* Supplied records:

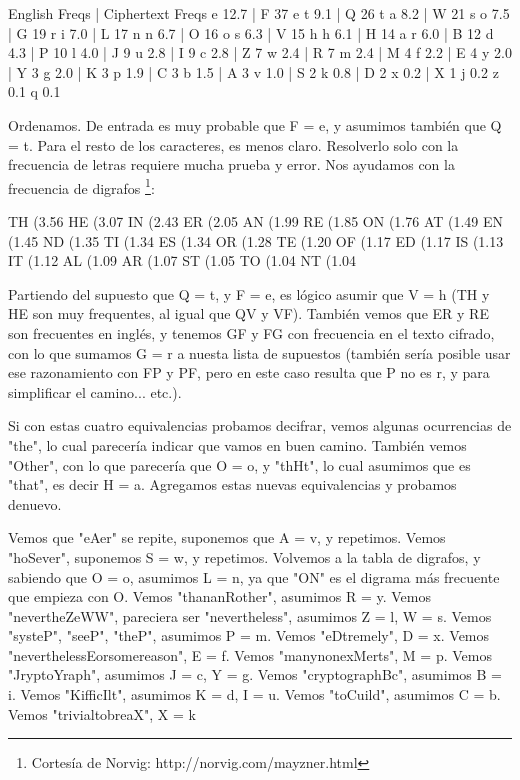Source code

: 
English Freqs | Ciphertext Freqs
e   12.7      | F  37   e
t   9.1       | Q  26   t
a   8.2       | W  21   s
o   7.5       | G  19   r
i   7.0       | L  17   n
n   6.7       | O  16   o
s   6.3       | V  15   h
h   6.1       | H  14   a
r   6.0       | B  12
d   4.3       | P  10
l   4.0       | J  9
u   2.8       | I  9
c   2.8       | Z  7
w   2.4       | R  7
m   2.4       | M  4
f   2.2       | E  4
y   2.0       | Y  3
g   2.0       | K  3
p   1.9       | C  3
b   1.5       | A  3
v   1.0       | S  2
k   0.8       | D  2
x   0.2       | X  1
j   0.2
z   0.1
q   0.1

Ordenamos. De entrada es muy probable que F = e, y asumimos también que Q = t.
Para el resto de los caracteres, es menos claro. Resolverlo solo con la
frecuencia de letras requiere mucha prueba y error. Nos ayudamos con la
frecuencia de digrafos \footnote{Cortesía de Norvig:
http://norvig.com/mayzner.html}:

TH  (3.56%
HE  (3.07%
IN  (2.43%
ER  (2.05%
AN  (1.99%
RE  (1.85%
ON  (1.76%
AT  (1.49%
EN  (1.45%
ND  (1.35%
TI  (1.34%
ES  (1.34%
OR  (1.28%
TE  (1.20%
OF  (1.17%
ED  (1.17%
IS  (1.13%
IT  (1.12%
AL  (1.09%
AR  (1.07%
ST  (1.05%
TO  (1.04%
NT  (1.04%

Partiendo del supuesto que Q = t, y F = e, es lógico asumir que V = h (TH y HE
son muy frequentes, al igual que QV y VF). También vemos que ER y RE son
frecuentes en inglés, y tenemos GF y FG con frecuencia en el texto cifrado, con
lo que sumamos G = r a nuesta lista de supuestos (también sería posible usar ese
razonamiento con FP y PF, pero en este caso resulta que P no es r, y para
simplificar el camino... etc.).

Si con estas cuatro equivalencias probamos decifrar, vemos algunas ocurrencias
de "the", lo cual parecería indicar que vamos en buen camino. También vemos
"Other", con lo que parecería que O = o, y "thHt", lo cual asumimos que es
"that", es decir H = a. Agregamos estas nuevas equivalencias y probamos denuevo.

Vemos que "eAer" se repite, suponemos que A = v, y repetimos.
Vemos "hoSever", suponemos S = w, y repetimos.
Volvemos a la tabla de digrafos, y sabiendo que O = o, asumimos L = n, ya que
"ON" es el digrama más frecuente que empieza con O.
Vemos "thananRother", asumimos R = y.
Vemos "nevertheZeWW", pareciera ser "nevertheless", asumimos Z = l, W = s.
Vemos "systeP", "seeP", "theP", asumimos P = m.
Vemos "eDtremely", D = x.
Vemos "neverthelessEorsomereason", E = f.
Vemos "manynonexMerts", M = p.
Vemos "JryptoYraph", asumimos J = c, Y = g.
Vemos "cryptographBc", asumimos B = i.
Vemos "KifficIlt", asumimos K = d, I = u.
Vemos "toCuild", asumimos C = b.
Vemos "trivialtobreaX", X = k

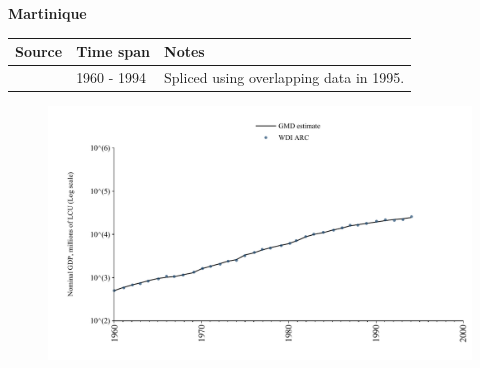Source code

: \documentclass[12pt,a4paper,landscape]{article}
\begin{document}
\begin{adjustbox}{max totalsize={\paperwidth}{\paperheight},center}
\begin{minipage}[t][\textheight][t]{\textwidth}
\vspace*{0.5cm}
{}
\begin{center}
{\Large\bfseries Martinique}
\end{center}
\vspace{0.5cm}
\begin{table}[H]
\centering
\small
\begin{tabular}{|l|l|l|}
\hline
\textbf{Source} & \textbf{Time span} & \textbf{Notes} \\
\hline
\rowcolor{white}\cite{WDI_ARC}& 1960 - 1994 &Spliced using overlapping data in 1995.\\
\hline
\end{tabular}
\end{table}
\begin{figure}[H]
\centering
\includegraphics[width=\textwidth,height=0.6\textheight,keepaspectratio]{graphs/MTQ_nGDP.pdf}
\end{figure}
\end{minipage}
\end{adjustbox}
\end{document}
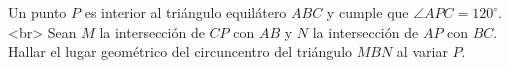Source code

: Un punto $P$ es interior al triángulo equilátero $ABC$ y cumple que $\angle APC = 120^{\circ}$.<br>
Sean $M$ la intersección de $CP$ con $AB$ y $N$ la intersección de $AP$ con $BC$. Hallar el lugar geométrico del circuncentro del triángulo $MBN$ al variar $P$.
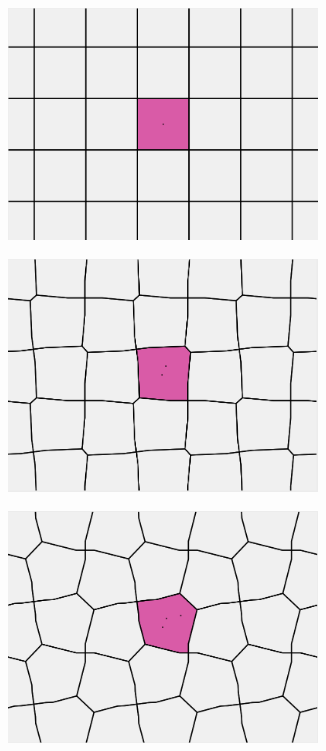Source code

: \documentclass[12pt]{article}
\begin{document}
\begin{figure}[h]

  \begin{subfigure}[b]{0.323\textwidth}
    \includegraphics[width=0.9\textwidth]{s0.png}

  \end{subfigure}
  \begin{subfigure}[b]{0.323\textwidth}
    \includegraphics[width=0.9\textwidth]{s1.png}

  \end{subfigure}
  \begin{subfigure}[b]{0.323\textwidth}
    \includegraphics[width=0.9\textwidth]{s2.png}


\end{subfigure}
\end{figure}
\end{document}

* Exercise description: Would you please copy all lines in the data that contain the word "equivalencias"?

* Answer below:
Si con estas cuatro equivalencias probamos decifrar, vemos algunas ocurrencias
"that", es decir H = a. Agregamos estas nuevas equivalencias y probamos denuevo.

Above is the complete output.